START Supplied information
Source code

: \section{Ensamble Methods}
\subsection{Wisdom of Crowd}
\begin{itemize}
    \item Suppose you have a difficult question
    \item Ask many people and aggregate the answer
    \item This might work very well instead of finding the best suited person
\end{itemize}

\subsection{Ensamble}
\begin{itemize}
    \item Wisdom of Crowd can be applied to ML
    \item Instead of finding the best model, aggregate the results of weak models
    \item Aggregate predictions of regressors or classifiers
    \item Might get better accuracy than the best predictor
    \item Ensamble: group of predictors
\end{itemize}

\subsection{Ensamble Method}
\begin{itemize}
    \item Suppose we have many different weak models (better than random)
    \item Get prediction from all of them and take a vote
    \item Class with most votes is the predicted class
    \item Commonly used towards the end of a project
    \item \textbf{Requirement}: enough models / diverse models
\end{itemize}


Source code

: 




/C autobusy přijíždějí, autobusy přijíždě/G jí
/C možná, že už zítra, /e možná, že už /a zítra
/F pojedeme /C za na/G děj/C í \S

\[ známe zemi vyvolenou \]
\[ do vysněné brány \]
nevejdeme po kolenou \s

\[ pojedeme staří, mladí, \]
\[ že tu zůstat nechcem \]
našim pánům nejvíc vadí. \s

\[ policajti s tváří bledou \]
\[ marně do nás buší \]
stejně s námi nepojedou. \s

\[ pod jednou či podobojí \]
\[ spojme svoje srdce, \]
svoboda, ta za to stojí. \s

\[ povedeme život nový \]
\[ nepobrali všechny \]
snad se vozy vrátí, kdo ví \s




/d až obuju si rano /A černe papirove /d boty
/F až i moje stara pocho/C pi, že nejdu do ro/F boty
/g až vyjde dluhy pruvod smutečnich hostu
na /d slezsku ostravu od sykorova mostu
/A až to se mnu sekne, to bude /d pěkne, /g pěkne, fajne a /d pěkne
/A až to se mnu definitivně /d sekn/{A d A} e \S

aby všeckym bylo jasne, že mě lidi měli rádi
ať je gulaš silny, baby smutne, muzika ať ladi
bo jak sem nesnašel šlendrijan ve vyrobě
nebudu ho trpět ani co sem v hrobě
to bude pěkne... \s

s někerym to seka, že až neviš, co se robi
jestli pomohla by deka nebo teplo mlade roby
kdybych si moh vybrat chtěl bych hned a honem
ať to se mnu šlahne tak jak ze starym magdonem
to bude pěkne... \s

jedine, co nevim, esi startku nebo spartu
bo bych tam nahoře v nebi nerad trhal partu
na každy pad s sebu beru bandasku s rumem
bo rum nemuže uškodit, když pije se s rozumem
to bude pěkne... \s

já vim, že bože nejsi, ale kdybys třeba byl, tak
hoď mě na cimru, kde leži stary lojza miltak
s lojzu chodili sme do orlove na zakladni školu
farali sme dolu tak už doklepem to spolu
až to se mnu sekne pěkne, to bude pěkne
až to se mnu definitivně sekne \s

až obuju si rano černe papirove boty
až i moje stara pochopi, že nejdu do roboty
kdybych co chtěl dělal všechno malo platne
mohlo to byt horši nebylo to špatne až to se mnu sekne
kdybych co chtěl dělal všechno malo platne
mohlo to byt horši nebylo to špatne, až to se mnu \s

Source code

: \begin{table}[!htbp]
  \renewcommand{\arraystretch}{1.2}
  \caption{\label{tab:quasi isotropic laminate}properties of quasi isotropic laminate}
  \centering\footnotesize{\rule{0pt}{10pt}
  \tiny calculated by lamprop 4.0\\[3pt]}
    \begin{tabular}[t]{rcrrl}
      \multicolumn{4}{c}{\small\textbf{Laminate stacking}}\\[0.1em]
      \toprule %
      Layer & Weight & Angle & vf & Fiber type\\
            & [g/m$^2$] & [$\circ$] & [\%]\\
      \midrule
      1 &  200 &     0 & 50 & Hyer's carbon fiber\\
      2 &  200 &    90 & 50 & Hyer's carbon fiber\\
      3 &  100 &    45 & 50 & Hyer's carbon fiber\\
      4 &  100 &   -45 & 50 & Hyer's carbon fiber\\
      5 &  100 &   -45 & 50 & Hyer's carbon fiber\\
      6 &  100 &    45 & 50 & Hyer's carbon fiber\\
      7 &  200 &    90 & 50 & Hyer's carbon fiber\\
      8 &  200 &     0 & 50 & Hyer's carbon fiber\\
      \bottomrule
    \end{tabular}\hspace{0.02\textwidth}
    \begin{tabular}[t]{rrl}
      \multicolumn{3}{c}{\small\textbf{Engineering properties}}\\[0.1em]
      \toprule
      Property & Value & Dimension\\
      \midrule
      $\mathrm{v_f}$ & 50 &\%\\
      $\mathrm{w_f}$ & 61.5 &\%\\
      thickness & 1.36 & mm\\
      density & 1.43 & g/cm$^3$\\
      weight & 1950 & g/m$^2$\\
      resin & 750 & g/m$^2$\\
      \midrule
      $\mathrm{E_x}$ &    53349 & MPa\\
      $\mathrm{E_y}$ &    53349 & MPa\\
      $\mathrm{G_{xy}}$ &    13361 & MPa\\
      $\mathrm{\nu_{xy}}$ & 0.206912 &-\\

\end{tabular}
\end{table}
END Supplied information
Take every line from the data that includes the word "černe".

Output for this exercise:
/d až obuju si rano /A černe papirove /d boty
až obuju si rano černe papirove boty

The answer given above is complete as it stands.